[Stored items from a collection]
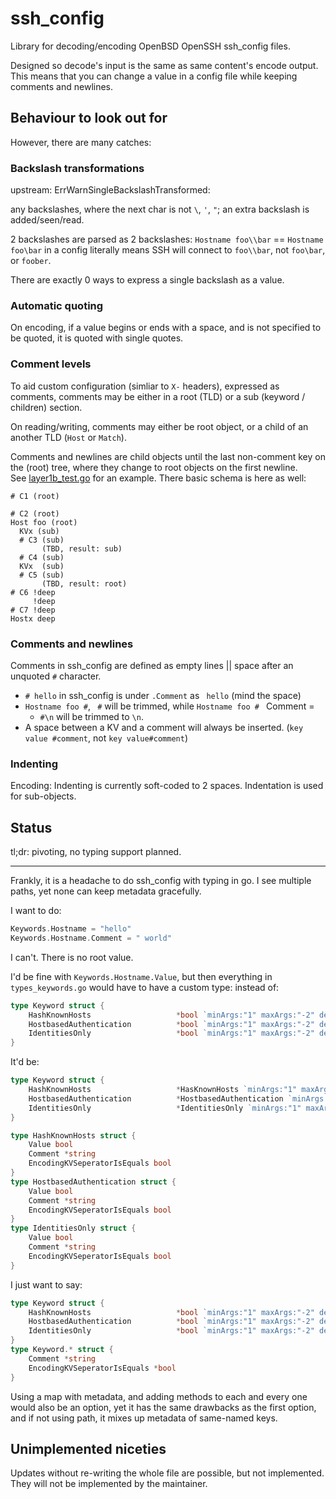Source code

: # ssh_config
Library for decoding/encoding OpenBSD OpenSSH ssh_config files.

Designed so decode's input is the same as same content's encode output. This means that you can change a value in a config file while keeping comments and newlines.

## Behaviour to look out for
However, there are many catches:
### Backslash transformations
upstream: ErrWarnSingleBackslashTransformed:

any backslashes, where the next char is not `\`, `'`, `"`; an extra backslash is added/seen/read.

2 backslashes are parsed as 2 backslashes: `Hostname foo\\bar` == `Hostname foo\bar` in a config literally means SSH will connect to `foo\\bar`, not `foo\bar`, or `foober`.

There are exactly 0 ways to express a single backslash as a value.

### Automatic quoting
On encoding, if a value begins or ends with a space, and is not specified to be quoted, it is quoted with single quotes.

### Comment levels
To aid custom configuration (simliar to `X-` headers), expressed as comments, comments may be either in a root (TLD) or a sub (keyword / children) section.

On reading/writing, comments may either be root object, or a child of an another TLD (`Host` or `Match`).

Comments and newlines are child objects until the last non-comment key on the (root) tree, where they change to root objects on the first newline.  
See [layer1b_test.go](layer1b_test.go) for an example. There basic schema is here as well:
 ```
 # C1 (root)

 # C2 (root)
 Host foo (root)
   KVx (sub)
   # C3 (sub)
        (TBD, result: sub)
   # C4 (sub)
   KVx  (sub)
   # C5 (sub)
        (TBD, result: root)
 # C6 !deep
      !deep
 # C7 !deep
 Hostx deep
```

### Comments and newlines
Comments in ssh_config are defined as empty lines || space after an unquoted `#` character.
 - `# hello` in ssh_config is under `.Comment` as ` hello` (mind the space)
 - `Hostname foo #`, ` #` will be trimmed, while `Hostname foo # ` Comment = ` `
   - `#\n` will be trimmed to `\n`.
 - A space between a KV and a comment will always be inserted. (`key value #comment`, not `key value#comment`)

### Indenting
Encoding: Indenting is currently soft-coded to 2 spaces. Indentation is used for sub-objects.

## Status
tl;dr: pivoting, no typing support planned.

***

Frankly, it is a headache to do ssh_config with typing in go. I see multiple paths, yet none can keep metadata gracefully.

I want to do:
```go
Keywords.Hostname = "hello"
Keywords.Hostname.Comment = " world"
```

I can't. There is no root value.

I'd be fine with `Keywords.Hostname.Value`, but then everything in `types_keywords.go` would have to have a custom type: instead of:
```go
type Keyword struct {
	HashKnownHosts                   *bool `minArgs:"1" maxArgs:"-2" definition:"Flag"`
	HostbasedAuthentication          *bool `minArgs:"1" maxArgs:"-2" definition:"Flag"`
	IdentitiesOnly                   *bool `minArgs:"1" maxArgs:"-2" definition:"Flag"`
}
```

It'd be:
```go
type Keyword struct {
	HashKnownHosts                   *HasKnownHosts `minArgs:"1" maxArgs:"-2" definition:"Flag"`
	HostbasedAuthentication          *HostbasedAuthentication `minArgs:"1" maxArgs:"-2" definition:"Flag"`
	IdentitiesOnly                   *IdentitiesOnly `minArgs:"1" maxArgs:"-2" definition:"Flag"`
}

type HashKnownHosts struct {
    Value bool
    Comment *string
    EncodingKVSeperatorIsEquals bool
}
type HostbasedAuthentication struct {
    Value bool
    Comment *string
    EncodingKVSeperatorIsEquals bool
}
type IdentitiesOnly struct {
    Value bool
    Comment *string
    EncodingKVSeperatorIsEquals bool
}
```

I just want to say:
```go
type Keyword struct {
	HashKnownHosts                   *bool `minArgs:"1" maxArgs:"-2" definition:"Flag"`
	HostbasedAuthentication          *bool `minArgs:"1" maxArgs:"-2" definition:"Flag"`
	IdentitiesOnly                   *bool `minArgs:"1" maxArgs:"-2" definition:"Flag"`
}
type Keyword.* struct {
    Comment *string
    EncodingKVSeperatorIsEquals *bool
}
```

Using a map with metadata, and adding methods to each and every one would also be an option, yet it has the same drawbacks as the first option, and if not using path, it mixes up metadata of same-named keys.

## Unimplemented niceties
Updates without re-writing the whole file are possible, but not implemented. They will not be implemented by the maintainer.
* * *
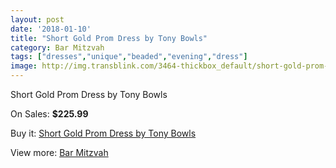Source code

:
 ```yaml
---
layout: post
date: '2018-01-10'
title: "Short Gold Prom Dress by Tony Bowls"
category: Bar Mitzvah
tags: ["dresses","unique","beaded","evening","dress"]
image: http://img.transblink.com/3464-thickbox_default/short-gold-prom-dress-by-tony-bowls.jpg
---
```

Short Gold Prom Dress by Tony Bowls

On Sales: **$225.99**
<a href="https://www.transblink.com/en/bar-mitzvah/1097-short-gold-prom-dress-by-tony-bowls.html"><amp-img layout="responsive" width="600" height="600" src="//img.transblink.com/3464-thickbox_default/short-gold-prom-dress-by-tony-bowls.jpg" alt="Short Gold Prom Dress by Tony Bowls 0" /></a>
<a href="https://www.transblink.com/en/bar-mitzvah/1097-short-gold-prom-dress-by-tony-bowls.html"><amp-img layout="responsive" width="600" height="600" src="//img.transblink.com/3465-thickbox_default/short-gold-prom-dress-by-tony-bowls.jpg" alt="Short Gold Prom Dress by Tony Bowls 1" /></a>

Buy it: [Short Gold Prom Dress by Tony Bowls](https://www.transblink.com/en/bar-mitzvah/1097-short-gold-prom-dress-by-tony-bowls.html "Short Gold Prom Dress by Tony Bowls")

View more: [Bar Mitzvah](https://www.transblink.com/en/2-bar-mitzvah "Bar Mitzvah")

> **Assigned task**: If a line in the records above holds the string "would", copy it out.

> **Output for this exercise**:
I'd be fine with `Keywords.Hostname.Value`, but then everything in `types_keywords.go` would have to have a custom type: instead of:
Using a map with metadata, and adding methods to each and every one would also be an option, yet it has the same drawbacks as the first option, and if not using path, it mixes up metadata of same-named keys.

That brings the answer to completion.